### WHAT TO DO
Exact transcription, pictures omitted: begin at the top line of the records below and end with the line bearing "Builds the app".

(Excerpts from a dataset)
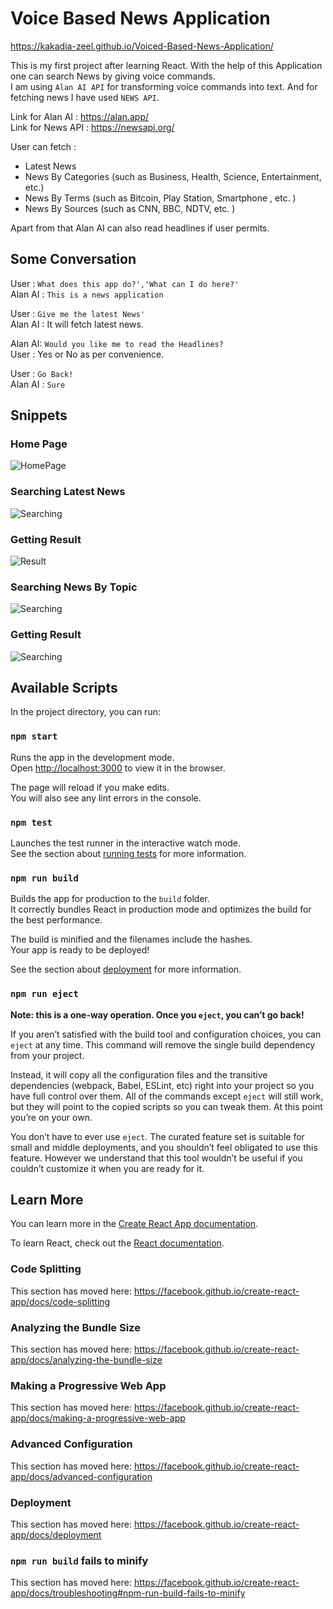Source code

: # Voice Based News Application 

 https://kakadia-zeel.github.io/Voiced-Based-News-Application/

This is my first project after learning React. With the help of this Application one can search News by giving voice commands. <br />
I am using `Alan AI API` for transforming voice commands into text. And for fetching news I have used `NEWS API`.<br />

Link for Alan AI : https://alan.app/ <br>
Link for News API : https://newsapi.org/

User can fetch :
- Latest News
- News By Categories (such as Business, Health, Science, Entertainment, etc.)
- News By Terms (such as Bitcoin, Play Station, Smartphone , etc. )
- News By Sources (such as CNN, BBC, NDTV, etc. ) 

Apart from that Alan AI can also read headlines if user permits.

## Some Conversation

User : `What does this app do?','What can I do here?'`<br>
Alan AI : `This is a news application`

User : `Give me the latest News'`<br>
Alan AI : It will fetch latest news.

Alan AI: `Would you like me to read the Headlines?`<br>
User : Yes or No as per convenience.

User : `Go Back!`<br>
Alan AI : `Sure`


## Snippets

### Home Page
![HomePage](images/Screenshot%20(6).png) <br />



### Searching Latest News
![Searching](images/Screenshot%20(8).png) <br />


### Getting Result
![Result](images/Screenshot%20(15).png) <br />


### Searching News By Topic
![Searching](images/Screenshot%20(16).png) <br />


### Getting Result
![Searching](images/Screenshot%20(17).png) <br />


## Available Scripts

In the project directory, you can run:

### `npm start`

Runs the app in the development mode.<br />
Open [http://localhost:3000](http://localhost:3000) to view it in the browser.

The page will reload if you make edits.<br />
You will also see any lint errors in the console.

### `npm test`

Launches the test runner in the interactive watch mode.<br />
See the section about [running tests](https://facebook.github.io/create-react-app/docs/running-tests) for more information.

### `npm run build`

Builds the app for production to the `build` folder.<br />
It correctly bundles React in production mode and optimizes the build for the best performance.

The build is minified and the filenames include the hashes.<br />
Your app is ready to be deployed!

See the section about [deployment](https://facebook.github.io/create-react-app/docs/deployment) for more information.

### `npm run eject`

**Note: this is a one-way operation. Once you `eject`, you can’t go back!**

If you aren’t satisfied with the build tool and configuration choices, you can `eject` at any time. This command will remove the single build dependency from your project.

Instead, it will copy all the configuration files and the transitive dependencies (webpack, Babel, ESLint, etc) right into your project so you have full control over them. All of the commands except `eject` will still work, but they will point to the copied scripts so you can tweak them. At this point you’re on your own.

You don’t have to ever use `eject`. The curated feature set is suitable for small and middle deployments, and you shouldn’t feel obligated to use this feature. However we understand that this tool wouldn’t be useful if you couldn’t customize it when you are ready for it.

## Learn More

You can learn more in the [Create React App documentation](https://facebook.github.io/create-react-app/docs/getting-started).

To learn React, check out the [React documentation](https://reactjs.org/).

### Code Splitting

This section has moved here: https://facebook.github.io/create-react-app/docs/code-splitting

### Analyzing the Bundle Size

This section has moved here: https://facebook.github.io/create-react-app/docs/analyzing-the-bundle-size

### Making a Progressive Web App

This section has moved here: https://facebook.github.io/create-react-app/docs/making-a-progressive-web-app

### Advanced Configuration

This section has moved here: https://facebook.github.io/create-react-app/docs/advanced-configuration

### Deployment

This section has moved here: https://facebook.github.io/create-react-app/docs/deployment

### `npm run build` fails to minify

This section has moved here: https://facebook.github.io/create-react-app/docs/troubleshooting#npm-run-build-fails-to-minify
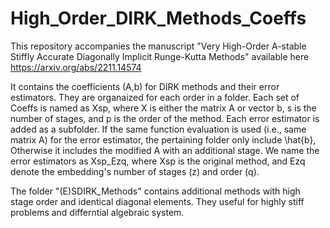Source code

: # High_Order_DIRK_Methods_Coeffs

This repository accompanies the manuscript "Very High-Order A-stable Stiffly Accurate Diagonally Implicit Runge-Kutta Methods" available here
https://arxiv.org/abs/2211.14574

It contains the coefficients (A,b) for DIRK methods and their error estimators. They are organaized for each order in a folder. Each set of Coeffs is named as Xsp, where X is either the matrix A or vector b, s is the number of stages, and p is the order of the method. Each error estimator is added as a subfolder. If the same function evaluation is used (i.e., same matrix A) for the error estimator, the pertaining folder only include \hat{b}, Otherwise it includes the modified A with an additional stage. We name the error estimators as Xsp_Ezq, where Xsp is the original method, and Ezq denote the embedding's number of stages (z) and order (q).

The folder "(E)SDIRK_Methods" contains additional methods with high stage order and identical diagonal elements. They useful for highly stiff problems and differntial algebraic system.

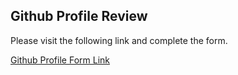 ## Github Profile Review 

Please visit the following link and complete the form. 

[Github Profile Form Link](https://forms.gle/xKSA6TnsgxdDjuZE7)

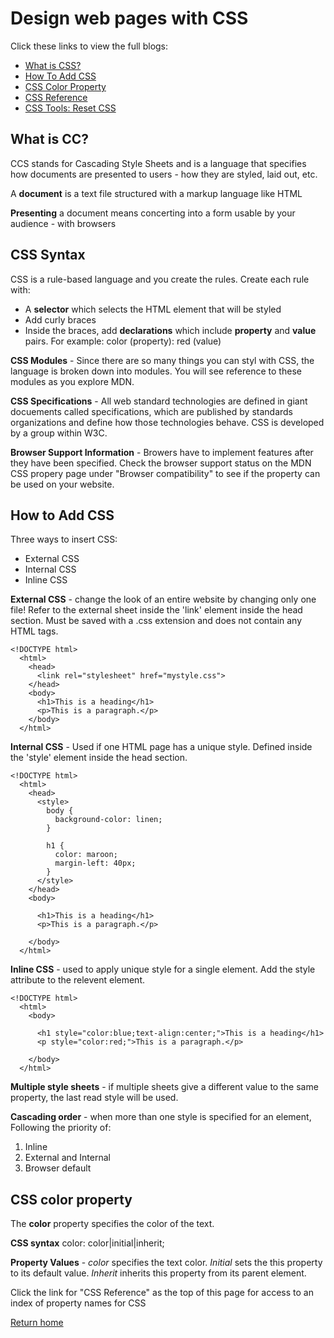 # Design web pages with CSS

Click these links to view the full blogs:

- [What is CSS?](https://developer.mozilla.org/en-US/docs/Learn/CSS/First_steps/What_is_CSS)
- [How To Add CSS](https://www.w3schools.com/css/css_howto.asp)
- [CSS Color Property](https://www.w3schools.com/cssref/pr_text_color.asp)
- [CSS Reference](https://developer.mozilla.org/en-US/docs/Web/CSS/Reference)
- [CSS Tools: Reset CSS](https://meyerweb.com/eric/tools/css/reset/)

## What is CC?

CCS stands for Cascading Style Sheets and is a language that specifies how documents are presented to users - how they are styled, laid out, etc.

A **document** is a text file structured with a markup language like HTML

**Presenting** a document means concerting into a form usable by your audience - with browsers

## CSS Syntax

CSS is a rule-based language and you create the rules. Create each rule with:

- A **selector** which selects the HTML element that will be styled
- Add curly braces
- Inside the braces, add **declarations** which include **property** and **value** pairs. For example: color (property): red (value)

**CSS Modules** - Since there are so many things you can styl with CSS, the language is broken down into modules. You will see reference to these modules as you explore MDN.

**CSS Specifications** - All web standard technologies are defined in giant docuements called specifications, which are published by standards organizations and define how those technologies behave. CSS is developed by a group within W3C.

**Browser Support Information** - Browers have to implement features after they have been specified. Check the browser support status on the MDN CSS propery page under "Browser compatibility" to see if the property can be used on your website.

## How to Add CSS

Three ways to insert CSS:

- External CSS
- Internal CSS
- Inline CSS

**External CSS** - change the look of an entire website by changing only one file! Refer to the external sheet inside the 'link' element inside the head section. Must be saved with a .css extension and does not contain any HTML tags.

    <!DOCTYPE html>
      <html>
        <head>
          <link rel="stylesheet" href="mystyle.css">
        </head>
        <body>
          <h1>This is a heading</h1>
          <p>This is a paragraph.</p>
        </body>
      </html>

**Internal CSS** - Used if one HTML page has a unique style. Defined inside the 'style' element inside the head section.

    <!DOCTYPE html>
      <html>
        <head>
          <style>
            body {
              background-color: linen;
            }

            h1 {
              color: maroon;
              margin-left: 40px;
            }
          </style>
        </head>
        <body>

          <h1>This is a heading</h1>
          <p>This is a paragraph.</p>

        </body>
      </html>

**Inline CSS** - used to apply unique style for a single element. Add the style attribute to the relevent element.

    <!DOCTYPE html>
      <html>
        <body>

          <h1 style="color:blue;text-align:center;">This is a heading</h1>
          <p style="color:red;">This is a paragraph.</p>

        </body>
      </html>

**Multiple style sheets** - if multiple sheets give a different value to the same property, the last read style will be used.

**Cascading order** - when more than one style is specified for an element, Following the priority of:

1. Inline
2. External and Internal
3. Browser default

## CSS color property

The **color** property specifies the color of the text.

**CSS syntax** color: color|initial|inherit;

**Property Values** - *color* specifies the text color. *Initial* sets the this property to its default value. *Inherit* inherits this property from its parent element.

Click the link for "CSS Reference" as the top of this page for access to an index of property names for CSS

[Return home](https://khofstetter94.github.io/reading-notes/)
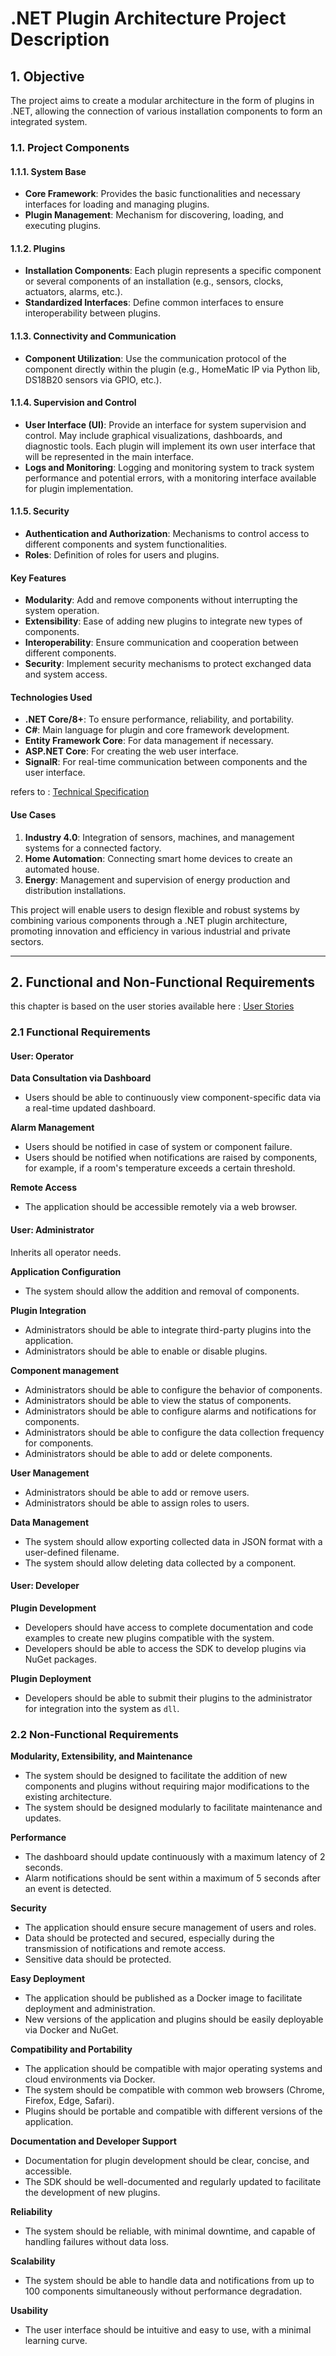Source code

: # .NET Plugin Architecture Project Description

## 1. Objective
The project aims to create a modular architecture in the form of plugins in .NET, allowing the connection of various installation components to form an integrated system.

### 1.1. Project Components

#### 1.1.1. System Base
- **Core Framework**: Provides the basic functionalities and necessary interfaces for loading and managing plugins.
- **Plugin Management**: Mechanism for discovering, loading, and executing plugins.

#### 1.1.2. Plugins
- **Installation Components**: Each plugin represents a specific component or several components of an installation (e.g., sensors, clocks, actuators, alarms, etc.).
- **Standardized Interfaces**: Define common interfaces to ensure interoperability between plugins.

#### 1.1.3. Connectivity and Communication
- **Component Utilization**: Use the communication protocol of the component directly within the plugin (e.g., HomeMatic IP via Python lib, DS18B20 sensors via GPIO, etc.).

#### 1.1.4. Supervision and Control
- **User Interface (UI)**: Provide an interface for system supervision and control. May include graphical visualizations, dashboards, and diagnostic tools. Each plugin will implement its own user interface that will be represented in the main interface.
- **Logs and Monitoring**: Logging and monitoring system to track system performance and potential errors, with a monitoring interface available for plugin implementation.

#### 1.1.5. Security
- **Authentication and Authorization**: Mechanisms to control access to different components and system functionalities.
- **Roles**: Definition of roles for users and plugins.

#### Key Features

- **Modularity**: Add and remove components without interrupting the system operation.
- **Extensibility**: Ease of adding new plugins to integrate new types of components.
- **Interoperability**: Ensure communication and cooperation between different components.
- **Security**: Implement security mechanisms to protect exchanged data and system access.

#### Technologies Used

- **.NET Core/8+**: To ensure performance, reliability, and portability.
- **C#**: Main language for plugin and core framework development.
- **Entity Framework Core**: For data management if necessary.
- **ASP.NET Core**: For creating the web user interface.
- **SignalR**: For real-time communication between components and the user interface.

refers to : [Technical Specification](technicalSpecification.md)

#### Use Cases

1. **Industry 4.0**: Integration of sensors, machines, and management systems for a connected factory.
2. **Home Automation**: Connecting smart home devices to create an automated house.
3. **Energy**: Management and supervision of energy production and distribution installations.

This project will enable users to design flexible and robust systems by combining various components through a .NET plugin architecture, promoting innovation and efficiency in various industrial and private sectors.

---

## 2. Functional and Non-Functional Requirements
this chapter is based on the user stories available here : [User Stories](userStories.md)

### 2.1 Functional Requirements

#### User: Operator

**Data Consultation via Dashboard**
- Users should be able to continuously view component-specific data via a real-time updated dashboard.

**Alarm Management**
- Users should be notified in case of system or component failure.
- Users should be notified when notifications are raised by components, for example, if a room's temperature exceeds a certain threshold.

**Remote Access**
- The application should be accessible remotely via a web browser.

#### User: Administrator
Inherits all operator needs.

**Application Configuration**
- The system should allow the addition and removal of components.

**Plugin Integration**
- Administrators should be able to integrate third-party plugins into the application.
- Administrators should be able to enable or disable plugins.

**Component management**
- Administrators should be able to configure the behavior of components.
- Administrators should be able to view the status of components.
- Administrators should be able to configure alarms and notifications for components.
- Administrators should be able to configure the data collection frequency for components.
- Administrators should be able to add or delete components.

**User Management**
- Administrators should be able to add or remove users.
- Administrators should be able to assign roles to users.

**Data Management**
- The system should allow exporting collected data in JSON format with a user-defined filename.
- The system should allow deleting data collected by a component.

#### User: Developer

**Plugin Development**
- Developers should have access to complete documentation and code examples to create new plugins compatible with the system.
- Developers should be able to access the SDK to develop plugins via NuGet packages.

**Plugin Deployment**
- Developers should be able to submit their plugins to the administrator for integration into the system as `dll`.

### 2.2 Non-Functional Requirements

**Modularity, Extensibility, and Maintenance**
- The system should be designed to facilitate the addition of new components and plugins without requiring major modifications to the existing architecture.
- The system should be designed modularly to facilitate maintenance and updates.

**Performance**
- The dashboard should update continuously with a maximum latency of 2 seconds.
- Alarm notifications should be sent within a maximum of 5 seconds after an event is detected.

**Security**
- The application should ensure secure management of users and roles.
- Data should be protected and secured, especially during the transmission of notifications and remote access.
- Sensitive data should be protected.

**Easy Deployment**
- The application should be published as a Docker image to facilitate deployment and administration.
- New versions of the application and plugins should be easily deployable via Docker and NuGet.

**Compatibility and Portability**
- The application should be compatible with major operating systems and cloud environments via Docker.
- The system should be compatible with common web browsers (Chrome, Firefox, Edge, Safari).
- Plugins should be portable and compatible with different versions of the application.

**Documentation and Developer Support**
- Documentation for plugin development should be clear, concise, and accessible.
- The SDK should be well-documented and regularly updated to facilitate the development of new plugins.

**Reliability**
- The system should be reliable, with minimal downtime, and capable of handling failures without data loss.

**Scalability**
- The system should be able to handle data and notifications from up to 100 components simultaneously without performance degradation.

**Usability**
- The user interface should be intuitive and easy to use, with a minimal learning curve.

### TASK OUTPUT
Source code

: # Voice Based News Application 

 https://kakadia-zeel.github.io/Voiced-Based-News-Application/

This is my first project after learning React. With the help of this Application one can search News by giving voice commands. <br />
I am using `Alan AI API` for transforming voice commands into text. And for fetching news I have used `NEWS API`.<br />

Link for Alan AI : https://alan.app/ <br>
Link for News API : https://newsapi.org/

User can fetch :
- Latest News
- News By Categories (such as Business, Health, Science, Entertainment, etc.)
- News By Terms (such as Bitcoin, Play Station, Smartphone , etc. )
- News By Sources (such as CNN, BBC, NDTV, etc. ) 

Apart from that Alan AI can also read headlines if user permits.

## Some Conversation

User : `What does this app do?','What can I do here?'`<br>
Alan AI : `This is a news application`

User : `Give me the latest News'`<br>
Alan AI : It will fetch latest news.

Alan AI: `Would you like me to read the Headlines?`<br>
User : Yes or No as per convenience.

User : `Go Back!`<br>
Alan AI : `Sure`


## Snippets

### Home Page
![HomePage](images/Screenshot%20(6).png) <br />



### Searching Latest News
![Searching](images/Screenshot%20(8).png) <br />


### Getting Result
![Result](images/Screenshot%20(15).png) <br />


### Searching News By Topic
![Searching](images/Screenshot%20(16).png) <br />


### Getting Result
![Searching](images/Screenshot%20(17).png) <br />


## Available Scripts

In the project directory, you can run:

### `npm start`

Runs the app in the development mode.<br />
Open [http://localhost:3000](http://localhost:3000) to view it in the browser.

The page will reload if you make edits.<br />
You will also see any lint errors in the console.

### `npm test`

Launches the test runner in the interactive watch mode.<br />
See the section about [running tests](https://facebook.github.io/create-react-app/docs/running-tests) for more information.

### `npm run build`

Builds the app for production to the `build` folder.<br />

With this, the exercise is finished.